1 + 5 + 10 + 10 + 5 + 1 = 32 = 2^5 \tag{1}

that is the sum of the numbers of a row is 2 powered to the row number.
This property, “translated” into binomial coefficients, becomes

\binom{5}{0} + \binom{5}{1} + \binom{5}{2} + \binom{5}{3} + \binom{5}{4} + \binom{5}{5} = 2^5 \tag{2}

But what is not evident in this second formulation, but it is in (1), is that binomial coefficients appearing in symmetrical places are equal (by the second property): in fact, comparing (1) with (2), we have that:

\binom{5}{0} = \binom{5}{5} = 1
\binom{5}{1} = \binom{5}{4} = 5
\binom{5}{2} = \binom{5}{3} = 10

This simple fact is the basis for the first estimate.
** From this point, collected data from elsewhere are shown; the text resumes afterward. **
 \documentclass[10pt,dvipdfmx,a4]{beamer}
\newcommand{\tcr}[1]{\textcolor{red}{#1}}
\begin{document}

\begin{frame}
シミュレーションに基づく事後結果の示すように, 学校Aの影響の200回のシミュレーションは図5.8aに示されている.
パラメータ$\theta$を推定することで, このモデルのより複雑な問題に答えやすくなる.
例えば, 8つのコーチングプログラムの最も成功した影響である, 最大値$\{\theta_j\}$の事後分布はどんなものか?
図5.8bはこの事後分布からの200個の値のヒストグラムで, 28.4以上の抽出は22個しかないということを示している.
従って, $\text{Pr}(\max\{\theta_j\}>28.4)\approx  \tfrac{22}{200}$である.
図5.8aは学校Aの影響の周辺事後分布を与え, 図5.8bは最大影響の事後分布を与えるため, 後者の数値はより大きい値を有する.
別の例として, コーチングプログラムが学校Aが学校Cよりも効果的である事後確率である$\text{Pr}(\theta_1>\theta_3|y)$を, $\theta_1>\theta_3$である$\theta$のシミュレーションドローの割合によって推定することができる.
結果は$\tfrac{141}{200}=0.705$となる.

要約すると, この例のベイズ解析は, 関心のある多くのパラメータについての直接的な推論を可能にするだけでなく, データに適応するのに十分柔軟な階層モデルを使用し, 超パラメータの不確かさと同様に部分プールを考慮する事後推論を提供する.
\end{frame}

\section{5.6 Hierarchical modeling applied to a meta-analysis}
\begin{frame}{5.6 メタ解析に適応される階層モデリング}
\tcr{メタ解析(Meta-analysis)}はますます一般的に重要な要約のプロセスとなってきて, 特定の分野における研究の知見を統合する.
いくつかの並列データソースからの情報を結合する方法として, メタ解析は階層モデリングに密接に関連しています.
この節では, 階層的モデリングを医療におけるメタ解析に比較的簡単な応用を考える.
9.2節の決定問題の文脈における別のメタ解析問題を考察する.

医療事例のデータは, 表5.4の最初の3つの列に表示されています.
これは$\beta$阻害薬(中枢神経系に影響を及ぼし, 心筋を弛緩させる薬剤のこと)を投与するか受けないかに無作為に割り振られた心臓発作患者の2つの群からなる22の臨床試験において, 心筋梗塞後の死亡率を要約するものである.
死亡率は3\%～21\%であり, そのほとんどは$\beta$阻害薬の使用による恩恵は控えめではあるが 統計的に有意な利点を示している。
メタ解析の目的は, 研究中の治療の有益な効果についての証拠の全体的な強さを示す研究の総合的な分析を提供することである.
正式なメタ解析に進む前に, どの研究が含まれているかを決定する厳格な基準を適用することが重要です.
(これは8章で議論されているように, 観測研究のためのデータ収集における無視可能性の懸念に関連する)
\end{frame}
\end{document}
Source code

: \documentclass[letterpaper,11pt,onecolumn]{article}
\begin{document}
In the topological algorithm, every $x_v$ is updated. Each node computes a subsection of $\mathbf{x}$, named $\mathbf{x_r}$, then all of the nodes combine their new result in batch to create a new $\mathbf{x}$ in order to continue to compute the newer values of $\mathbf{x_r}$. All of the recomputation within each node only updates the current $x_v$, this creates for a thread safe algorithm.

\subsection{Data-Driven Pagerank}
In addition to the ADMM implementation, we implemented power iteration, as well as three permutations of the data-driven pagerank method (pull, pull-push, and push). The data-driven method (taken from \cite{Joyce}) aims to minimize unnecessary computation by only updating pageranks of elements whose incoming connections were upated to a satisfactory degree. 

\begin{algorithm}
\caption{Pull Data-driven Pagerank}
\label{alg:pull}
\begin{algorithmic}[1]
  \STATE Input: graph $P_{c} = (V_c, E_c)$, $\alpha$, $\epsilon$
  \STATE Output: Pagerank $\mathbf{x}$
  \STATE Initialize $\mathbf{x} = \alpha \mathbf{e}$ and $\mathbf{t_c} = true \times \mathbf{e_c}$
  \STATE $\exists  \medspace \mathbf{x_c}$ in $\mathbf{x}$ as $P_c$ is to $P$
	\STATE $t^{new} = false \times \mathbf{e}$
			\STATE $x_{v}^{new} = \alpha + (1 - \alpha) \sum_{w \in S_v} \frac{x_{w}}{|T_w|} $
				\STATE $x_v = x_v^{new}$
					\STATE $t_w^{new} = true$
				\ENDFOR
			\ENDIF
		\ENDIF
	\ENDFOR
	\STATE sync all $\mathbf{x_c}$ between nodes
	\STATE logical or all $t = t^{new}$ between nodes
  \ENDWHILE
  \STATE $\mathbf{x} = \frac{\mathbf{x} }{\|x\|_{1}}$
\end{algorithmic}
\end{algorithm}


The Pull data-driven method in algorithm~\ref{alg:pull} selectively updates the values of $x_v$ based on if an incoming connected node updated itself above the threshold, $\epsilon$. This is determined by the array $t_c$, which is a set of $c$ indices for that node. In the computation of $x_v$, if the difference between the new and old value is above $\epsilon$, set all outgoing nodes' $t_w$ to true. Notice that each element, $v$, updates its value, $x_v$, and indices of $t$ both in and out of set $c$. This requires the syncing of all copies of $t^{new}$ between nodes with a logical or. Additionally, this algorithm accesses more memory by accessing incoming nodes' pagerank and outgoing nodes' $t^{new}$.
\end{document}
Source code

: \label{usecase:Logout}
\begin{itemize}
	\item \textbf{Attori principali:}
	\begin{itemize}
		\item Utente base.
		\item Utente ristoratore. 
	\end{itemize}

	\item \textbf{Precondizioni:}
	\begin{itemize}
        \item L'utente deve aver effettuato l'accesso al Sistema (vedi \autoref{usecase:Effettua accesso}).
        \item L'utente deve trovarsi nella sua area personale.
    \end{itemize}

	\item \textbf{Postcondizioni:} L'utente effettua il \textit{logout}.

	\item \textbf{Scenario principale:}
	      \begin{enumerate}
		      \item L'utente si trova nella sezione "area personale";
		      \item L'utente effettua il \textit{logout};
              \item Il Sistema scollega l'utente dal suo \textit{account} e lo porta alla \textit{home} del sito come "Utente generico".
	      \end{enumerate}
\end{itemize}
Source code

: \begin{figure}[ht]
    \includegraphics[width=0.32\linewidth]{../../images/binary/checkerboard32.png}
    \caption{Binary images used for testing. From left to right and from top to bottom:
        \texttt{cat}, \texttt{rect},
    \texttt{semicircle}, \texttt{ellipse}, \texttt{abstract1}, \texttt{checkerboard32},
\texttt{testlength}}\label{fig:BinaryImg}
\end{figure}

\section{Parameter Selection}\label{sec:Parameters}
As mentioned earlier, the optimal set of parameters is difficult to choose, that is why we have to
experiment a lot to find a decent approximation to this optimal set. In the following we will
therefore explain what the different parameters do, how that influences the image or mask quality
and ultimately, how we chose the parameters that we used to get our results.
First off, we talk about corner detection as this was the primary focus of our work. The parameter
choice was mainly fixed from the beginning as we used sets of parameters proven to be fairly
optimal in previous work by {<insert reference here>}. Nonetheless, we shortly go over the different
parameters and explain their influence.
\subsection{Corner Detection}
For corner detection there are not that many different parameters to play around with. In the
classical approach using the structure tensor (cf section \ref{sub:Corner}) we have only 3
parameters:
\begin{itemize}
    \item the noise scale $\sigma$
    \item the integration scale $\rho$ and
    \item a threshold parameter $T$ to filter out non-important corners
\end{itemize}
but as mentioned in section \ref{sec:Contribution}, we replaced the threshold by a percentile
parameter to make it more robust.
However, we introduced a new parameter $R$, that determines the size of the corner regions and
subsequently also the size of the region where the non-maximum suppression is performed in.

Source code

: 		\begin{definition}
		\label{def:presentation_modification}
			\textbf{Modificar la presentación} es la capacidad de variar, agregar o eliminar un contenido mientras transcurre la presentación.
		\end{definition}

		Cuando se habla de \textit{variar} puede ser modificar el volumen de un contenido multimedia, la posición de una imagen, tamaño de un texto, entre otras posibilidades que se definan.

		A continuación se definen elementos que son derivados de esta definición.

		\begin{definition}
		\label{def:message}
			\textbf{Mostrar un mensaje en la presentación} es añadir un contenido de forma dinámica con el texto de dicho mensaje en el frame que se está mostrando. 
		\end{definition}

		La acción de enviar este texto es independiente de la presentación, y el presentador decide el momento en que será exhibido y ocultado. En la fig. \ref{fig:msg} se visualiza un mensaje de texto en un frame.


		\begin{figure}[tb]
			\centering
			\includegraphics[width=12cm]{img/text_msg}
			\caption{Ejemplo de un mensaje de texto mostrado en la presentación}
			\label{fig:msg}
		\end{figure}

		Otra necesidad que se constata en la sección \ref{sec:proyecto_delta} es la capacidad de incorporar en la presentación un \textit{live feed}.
In fact, if every binomial is repeated twice in a row, twice the amount (that is the sum of the two repetitions) certainly is less than or equal to the sum of the row itself, in this case 2^5. For example:

2 \cdot \binom{5}{1} = \binom{5}{1} + \binom{5}{1} = \binom{5}{1} + \binom{5}{4} \leq \binom{5}{0} + \mathbf{\binom{5}{1}} + \binom{5}{2} + \binom{5}{3} + \mathbf{\binom{5}{4}} + \binom{5}{5} = 2^5

So 2 \cdot \binom{5}{1} \leq 2^5, that is \binom{5}{1} \leq 2^4, which is exactly the first estimate (though the proof should be completed, because numbers are not always repeated in a row: in rows with an odd number of elements there is a central element which is not repeated):

Overestimation of binomials

For all n > 0 and for all m:

\binom{n}{m} \leq 2^{n-1} \tag{3}

It’s not necessary to specify that 0 \leq m \leq n, as it could not be otherwise, because the binomial \binom{n}{m} is not defined for other values of m.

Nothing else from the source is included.